+++ Records for the exercise

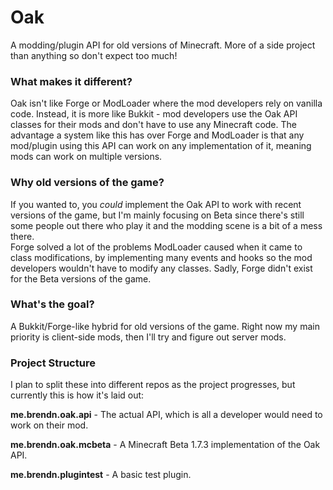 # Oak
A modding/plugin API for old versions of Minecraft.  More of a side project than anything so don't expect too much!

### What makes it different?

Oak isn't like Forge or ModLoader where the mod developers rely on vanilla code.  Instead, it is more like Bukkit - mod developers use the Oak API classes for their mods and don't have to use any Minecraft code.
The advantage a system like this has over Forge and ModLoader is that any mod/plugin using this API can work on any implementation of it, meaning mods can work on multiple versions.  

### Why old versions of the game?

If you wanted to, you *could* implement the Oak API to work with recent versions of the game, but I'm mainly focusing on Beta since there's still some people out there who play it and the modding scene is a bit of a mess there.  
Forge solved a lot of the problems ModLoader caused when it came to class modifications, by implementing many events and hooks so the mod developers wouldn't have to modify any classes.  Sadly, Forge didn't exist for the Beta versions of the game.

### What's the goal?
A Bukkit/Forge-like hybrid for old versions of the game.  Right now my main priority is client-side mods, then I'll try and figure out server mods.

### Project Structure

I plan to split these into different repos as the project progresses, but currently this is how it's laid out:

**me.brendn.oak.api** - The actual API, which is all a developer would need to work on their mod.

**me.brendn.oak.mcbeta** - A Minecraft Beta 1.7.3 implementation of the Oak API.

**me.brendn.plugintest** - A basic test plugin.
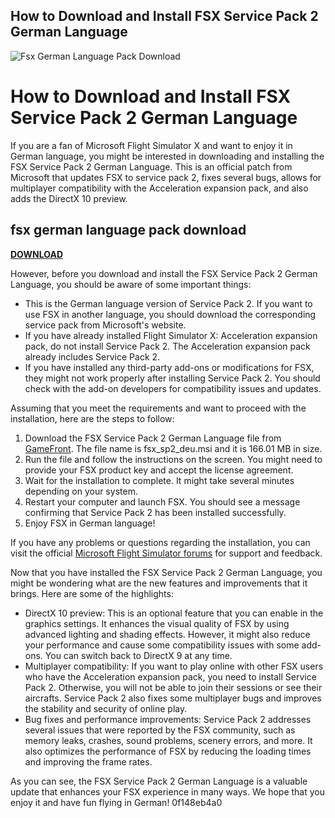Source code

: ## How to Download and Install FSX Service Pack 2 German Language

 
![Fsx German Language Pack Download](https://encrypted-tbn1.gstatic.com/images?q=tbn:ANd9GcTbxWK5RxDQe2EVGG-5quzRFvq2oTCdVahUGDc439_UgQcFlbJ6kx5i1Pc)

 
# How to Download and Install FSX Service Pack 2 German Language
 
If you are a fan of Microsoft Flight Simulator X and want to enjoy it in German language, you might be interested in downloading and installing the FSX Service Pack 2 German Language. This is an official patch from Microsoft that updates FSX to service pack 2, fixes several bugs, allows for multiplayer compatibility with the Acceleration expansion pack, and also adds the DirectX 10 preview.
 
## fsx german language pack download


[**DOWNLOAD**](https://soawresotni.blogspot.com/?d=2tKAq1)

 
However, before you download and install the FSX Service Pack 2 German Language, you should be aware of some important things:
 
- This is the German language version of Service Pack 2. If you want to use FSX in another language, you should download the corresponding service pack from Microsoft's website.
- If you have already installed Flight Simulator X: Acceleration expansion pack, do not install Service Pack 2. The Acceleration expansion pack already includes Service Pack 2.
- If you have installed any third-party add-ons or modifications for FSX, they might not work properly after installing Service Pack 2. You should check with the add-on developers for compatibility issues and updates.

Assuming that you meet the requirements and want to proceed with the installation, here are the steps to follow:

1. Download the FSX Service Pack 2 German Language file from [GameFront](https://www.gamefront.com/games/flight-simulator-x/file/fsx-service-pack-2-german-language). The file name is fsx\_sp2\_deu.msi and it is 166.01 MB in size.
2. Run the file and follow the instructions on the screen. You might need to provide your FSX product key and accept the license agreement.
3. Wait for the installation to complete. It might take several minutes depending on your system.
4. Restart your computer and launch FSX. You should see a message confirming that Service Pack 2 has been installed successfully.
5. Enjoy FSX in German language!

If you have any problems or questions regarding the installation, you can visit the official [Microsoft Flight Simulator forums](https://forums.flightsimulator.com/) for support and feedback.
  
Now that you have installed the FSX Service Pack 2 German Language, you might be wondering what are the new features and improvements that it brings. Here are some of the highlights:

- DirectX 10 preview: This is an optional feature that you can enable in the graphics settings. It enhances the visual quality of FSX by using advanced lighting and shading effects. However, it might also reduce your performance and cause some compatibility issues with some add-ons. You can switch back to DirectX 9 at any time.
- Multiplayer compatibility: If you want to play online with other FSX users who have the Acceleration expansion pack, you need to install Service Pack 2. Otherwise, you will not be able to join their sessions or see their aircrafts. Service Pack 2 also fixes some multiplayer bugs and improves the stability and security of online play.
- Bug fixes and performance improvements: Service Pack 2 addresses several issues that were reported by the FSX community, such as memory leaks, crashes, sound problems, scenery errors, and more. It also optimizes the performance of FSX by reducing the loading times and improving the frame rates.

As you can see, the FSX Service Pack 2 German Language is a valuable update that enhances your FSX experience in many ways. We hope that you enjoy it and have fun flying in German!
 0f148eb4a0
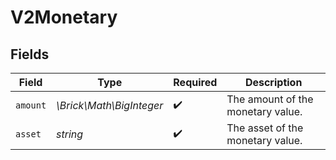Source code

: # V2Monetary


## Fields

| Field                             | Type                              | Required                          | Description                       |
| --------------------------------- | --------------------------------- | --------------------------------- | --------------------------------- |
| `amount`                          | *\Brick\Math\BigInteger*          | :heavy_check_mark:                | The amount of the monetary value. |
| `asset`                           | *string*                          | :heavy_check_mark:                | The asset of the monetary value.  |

++++++

▶ [Task statement]
Return only the lines from the start of the data through the line that contains "### What's the goal?", please, copying them exactly and omitting all pictures.

▶ [Written answer]
 # Oak
A modding/plugin API for old versions of Minecraft.  More of a side project than anything so don't expect too much!

### What makes it different?

Oak isn't like Forge or ModLoader where the mod developers rely on vanilla code.  Instead, it is more like Bukkit - mod developers use the Oak API classes for their mods and don't have to use any Minecraft code.
The advantage a system like this has over Forge and ModLoader is that any mod/plugin using this API can work on any implementation of it, meaning mods can work on multiple versions.  

### Why old versions of the game?

If you wanted to, you *could* implement the Oak API to work with recent versions of the game, but I'm mainly focusing on Beta since there's still some people out there who play it and the modding scene is a bit of a mess there.  
Forge solved a lot of the problems ModLoader caused when it came to class modifications, by implementing many events and hooks so the mod developers wouldn't have to modify any classes.  Sadly, Forge didn't exist for the Beta versions of the game.

### What's the goal?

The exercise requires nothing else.